CS : Oui. Et aussi au fait qu’il parle toujours des Parisiens en désignant les autres, comme s’il n’en faisait absolument pas partie !
Pouvez-vous nous faire un portrait robot du Parisien qui sort ?
CS : Jean-Laurent me paraît l’archétype même du Parisien qui sort. Barbe de trois jours, cernes savamment travaillées, mèche de néo-romancier habitant un loft à Pantin… Il est “so 2014” !
JLC : C’est faux. D’ailleurs je ne sors jamais.
Que pensez-vous de la nuit à Paris ?
JLC : Le discours à la mode c’est “la nuit se meurt à Paris”. C’est un paradoxe car les quartiers de nuit sont aujourd’hui valorisés pour leur vie trépidante, mais à terme les habitants qui s’y installent réalisent que ça n’est pas très agréable de vivre au dessus d’un bar ou d’un club. Une éthnologue a même donné un nom à cet effet : l’oberkampfisation. La nuit à Paris ressemble au jour, c’est à dire trop chère, sélective et homogène… Mais je n’ai jamais été très porté clubbing en même temps…
CS : “La nuit, tous les éléphants sont gros”. Je crois que c’est de Cioran… ou peut-être d’un de ses cousins.
On dit que les Parisiens ont un accent ? Est-ce vrai ?
JLC : Oui, il y a le fameux “ennn” pour terminer les phrases, comme dans “Ouais ennn, quand tu veux ennnn”. On dit souvent que le Parisien parle “pointu”, mais lui dira qu’il parle le Français standard évidemment…
CS : Moi j’ai plutôt entendu dire que ce sont les journalistes qui avaient un accent…
JLC : Je crois que Camille dis ça pour se foutre de ma gueule. Pourtant il a lui aussi un accent, d’ailleurs il est Parisien de naissance contrairement à moi. Mais je fais des efforts de prononciation pour m’intégrer.
Le spot où vous avez entendu les plus belles perles ?

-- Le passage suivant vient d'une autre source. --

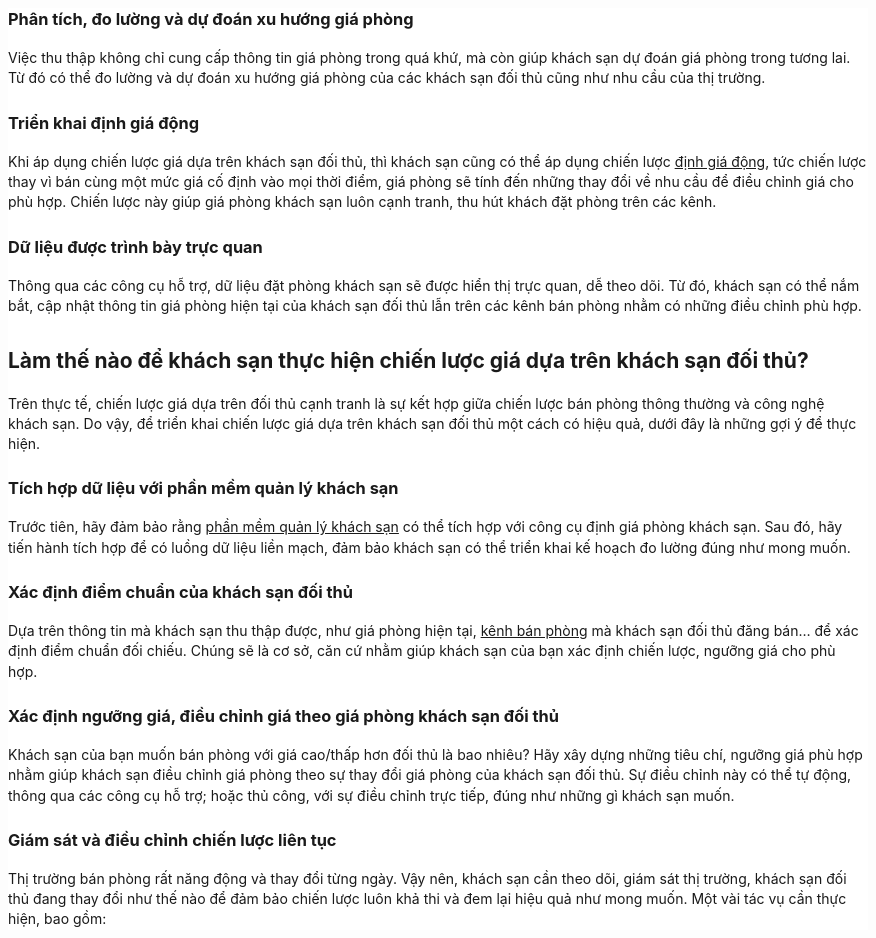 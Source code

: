 ### Phân tích, đo lường và dự đoán xu hướng giá phòng

Việc thu thập không chỉ cung cấp thông tin giá phòng trong quá khứ, mà còn giúp khách sạn dự đoán giá phòng trong tương lai. Từ đó có thể đo lường và dự đoán xu hướng giá phòng của các khách sạn đối thủ cũng như nhu cầu của thị trường.

### Triển khai định giá động

Khi áp dụng chiến lược giá dựa trên khách sạn đối thủ, thì khách sạn cũng có thể áp dụng chiến lược [định giá động](https://nhavantuonglai.com/article/), tức chiến lược thay vì bán cùng một mức giá cố định vào mọi thời điểm, giá phòng sẽ tính đến những thay đổi về nhu cầu để điều chỉnh giá cho phù hợp. Chiến lược này giúp giá phòng khách sạn luôn cạnh tranh, thu hút khách đặt phòng trên các kênh.

### Dữ liệu được trình bày trực quan

Thông qua các công cụ hỗ trợ, dữ liệu đặt phòng khách sạn sẽ được hiển thị trực quan, dễ theo dõi. Từ đó, khách sạn có thể nắm bắt, cập nhật thông tin giá phòng hiện tại của khách sạn đối thủ lẫn trên các kênh bán phòng nhằm có những điều chỉnh phù hợp.

## Làm thế nào để khách sạn thực hiện chiến lược giá dựa trên khách sạn đối thủ?

Trên thực tế, chiến lược giá dựa trên đối thủ cạnh tranh là sự kết hợp giữa chiến lược bán phòng thông thường và công nghệ khách sạn. Do vậy, để triển khai chiến lược giá dựa trên khách sạn đối thủ một cách có hiệu quả, dưới đây là những gợi ý để thực hiện.

### Tích hợp dữ liệu với phần mềm quản lý khách sạn

Trước tiên, hãy đảm bảo rằng [phần mềm quản lý khách sạn](https://nhavantuonglai.com/article/) có thể tích hợp với công cụ định giá phòng khách sạn. Sau đó, hãy tiến hành tích hợp để có luồng dữ liệu liền mạch, đảm bảo khách sạn có thể triển khai kế hoạch đo lường đúng như mong muốn.

### Xác định điểm chuẩn của khách sạn đối thủ

Dựa trên thông tin mà khách sạn thu thập được, như giá phòng hiện tại, [kênh bán phòng](https://nhavantuonglai.com/article/tai-sao-dat-phong-khach-san-truc-tiep-lai-la-kenh-ban-phong-tot-nhat) mà khách sạn đối thủ đăng bán… để xác định điểm chuẩn đối chiếu. Chúng sẽ là cơ sở, căn cứ nhằm giúp khách sạn của bạn xác định chiến lược, ngưỡng giá cho phù hợp.

### Xác định ngưỡng giá, điều chỉnh giá theo giá phòng khách sạn đối thủ

Khách sạn của bạn muốn bán phòng với giá cao/thấp hơn đối thủ là bao nhiêu? Hãy xây dựng những tiêu chí, ngưỡng giá phù hợp nhằm giúp khách sạn điều chỉnh giá phòng theo sự thay đổi giá phòng của khách sạn đối thủ. Sự điều chỉnh này có thể tự động, thông qua các công cụ hỗ trợ; hoặc thủ công, với sự điều chỉnh trực tiếp, đúng như những gì khách sạn muốn.

### Giám sát và điều chỉnh chiến lược liên tục

Thị trường bán phòng rất năng động và thay đổi từng ngày. Vậy nên, khách sạn cần theo dõi, giám sát thị trường, khách sạn đối thủ đang thay đổi như thế nào để đảm bảo chiến lược luôn khả thi và đem lại hiệu quả như mong muốn. Một vài tác vụ cần thực hiện, bao gồm:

JLC : Montreuil Croix de Chavaux, enclave parisienne cool en Seine st Denis. C’est un endroit où tout le monde est tout le temps “sur des projets”, artistiques, associatifs, créatifs, etc. Tout le quartier central dit de la “Silicon Sentier” offre aussi de belles perles en journée comme en soirée, comme “je bosse sur un projet d’intégration participative des big data en crowdsourcing”.
CS : Chez moi, dans le Boboland du XIème.
Quelle est l’expression parisienne la plus en vogue en ce moment selon vous ?
JLC : “Improbable”. Dans le monde professionnel je dirais “big data”. Dans l’univers des loisirs, tout ce qui tourne autour de la “food”.
CS : Et évidemment dans les librairies en ce moment, quand les gens tombent sur le dico et s’écrient “Énooooorme !”.
Le mot ou l’expression la plus “parisienne” que vous retiendriez selon chaque catégorie de votre livre ?
Tous les deux : Bipolaire. Frappuccino. Cuisine d’auteur. Studette de charme. Coach Holistique. Fab Lab (les traductions dans le livre !).